It was impossible to tell how long we drove. I heard water nearby, but otherwise the only sound was the roar of the truck engine. The air was warm and fetid inside my hood, the smell of gasoline from the truck overwhelming in the close space. When I was sure I’d be sick, I reminded myself of that conversation with Juarez: Mind over matter.
I thought of Kat. Did she know anything about what was happening? Did she even care? If J. really was the hooded man from the island, why in hell had she been protecting him?
How much of this insanity were my parents a part of?
I took a breath and closed my eyes, trying to find some way to calm myself. To get clear. All the thoughts that had been swirling got more swirly for a split second before I imagined myself swimming past them. Diving down to a quieter place. I wet my lips. Found my voice.
“So, now that we’re here…” I began. Trapped in the hood as I was, my voice sounded like it was underwater. Like I was locked inside my own head. Rainier laughed.
“Now that we’re here what?” he prompted. He hadn’t told me to shut up, though, so I counted that on the plus side.
“I wondered if you could answer some questions for me.”
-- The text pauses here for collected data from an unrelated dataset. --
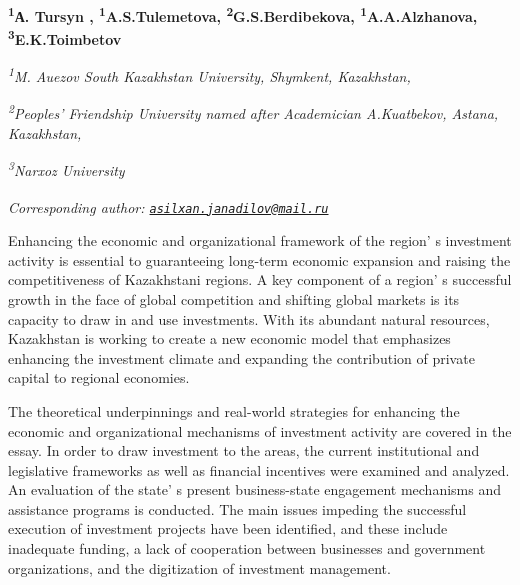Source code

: 
\begin{articleheader}

{\bfseries \textsuperscript{1}А. Tursyn\textsuperscript{\envelope } \authorid,
\textsuperscript{1}A.S.Tulemetova\authorid,
\textsuperscript{2}G.S.Berdibekova\authorid,
\textsuperscript{1}A.A.Alzhanova\authorid,
\textsuperscript{3}E.K.Toimbetov\authorid}
\end{articleheader}

\begin{affiliation}
\emph{\textsuperscript{1}M. Auezov South Kazakhstan University,
Shymkent, Kazakhstan,}

\emph{\textsuperscript{2}Peoples'{} Friendship University
named after Academician A.Kuatbekov, Astana, Kazakhstan,}

\emph{\textsuperscript{3}Narxoz University}

\emph{{\bfseries \textsuperscript{\envelope }}Corresponding author:
\href{mailto:asilxan.janadilov@mail.ru}{\nolinkurl{asilxan.janadilov@mail.ru}}}
\end{affiliation}

Enhancing the economic and organizational framework of the
region' s investment activity is essential to
guaranteeing long-term economic expansion and raising the
competitiveness of Kazakhstani regions. A key component of a
region' s successful growth in the face of global
competition and shifting global markets is its capacity to draw in and
use investments. With its abundant natural resources, Kazakhstan is
working to create a new economic model that emphasizes enhancing the
investment climate and expanding the contribution of private capital to
regional economies.

The theoretical underpinnings and real-world strategies for enhancing
the economic and organizational mechanisms of investment activity are
covered in the essay. In order to draw investment to the areas, the
current institutional and legislative frameworks as well as financial
incentives were examined and analyzed. An evaluation of the
state' s present business-state engagement mechanisms and
assistance programs is conducted. The main issues impeding the
successful execution of investment projects have been identified, and
these include inadequate funding, a lack of cooperation between
businesses and government organizations, and the digitization of
investment management.

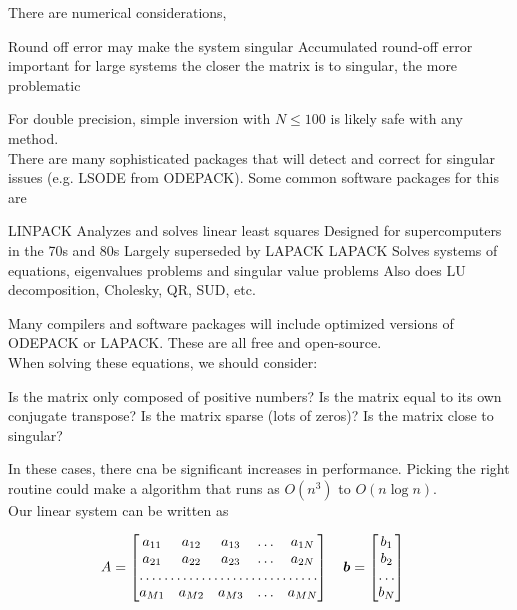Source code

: \documentclass[]{article}
\begin{document}
There are numerical considerations,
\begin{outline}
	\1 Round off error may make the system singular
	\1 Accumulated round-off error
		\2 important for large systems
		\2 the closer the matrix is to singular, the more problematic
\end{outline}\bigbreak

For double precision, simple inversion with $N\leq 100$ is likely safe with any method.\\

There are many sophisticated packages that will detect and correct for singular issues (e.g. LSODE from ODEPACK). Some common software packages for this are
\begin{outline}
		\1 LINPACK
			\2 Analyzes and solves linear least squares
			\2 Designed for supercomputers in the 70s and 80s
			\2 Largely superseded by LAPACK
		\1 LAPACK
			\2 Solves systems of equations, eigenvalues problems and singular value problems
			\2 Also does LU decomposition, Cholesky, QR, SUD, etc.
\end{outline}\bigbreak

Many compilers and software packages will include optimized versions of ODEPACK or LAPACK. These are all free and open-source.\\

When solving these equations, we should consider:

\begin{outline}
	\1 Is the matrix only composed of positive numbers?
	\1 Is the matrix equal to its own conjugate transpose?
	\1 Is the matrix sparse (lots of zeros)?
	\1 Is the matrix close to singular?
\end{outline}\bigbreak

In these cases, there cna be significant increases in performance. Picking the right routine could make a algorithm that runs as $O(n^3)$ to $O(n\log n)$.\\

Our linear system can be written as

\[
A=\begin{bmatrix}
	a_{11}       & a_{12} & a_{13} & \dots & a_{1N} \\
	a_{21}       & a_{22} & a_{23} & \dots & a_{2N} \\
	\hdotsfor{5} \\
	a_{M1}       & a_{M2} & a_{M3} & \dots & a_{MN}
\end{bmatrix}\quad \bm{b} = \begin{bmatrix}
	b_{1}      \\
	b_{2}      \\
	\hdotsfor{1} \\
	b_{N}      
\end{bmatrix}\quad
\]
\end{document}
Another laugh. Because nothing says comedy like a woman with her head in a pillowcase. “Go ahead,” he said. “Got nothing better to do. J. said you’d try this.”
“This J. —So, that’s not you?”
“Nope.”
“Is J. my father?”
“Your father’s a pantywaist, not fit to shine our shoes. Sure as hell not fit to set foot near the Sanctuary. He never had what it took for this. He thought he did; thought his fuckin’ game with the little girls of Black Falls made him tough.”
I slumped back in my seat as relief washed over me. J. wasn’t him. Never had been.
“So, if my father isn’t J., what happened on Eagle Lake?” I asked.
We traveled a long way before he answered, bouncing over potholes, traveling occasionally off-road, fording more than one stream. I fought a growing sense of hopelessness. No one would find us out here. I thought of Diggs: the way his body fit with mine, the way he knew me. I couldn’t imagine us ever finding each other out here. What would they do to him, once they’d dumped me in the middle of nowhere?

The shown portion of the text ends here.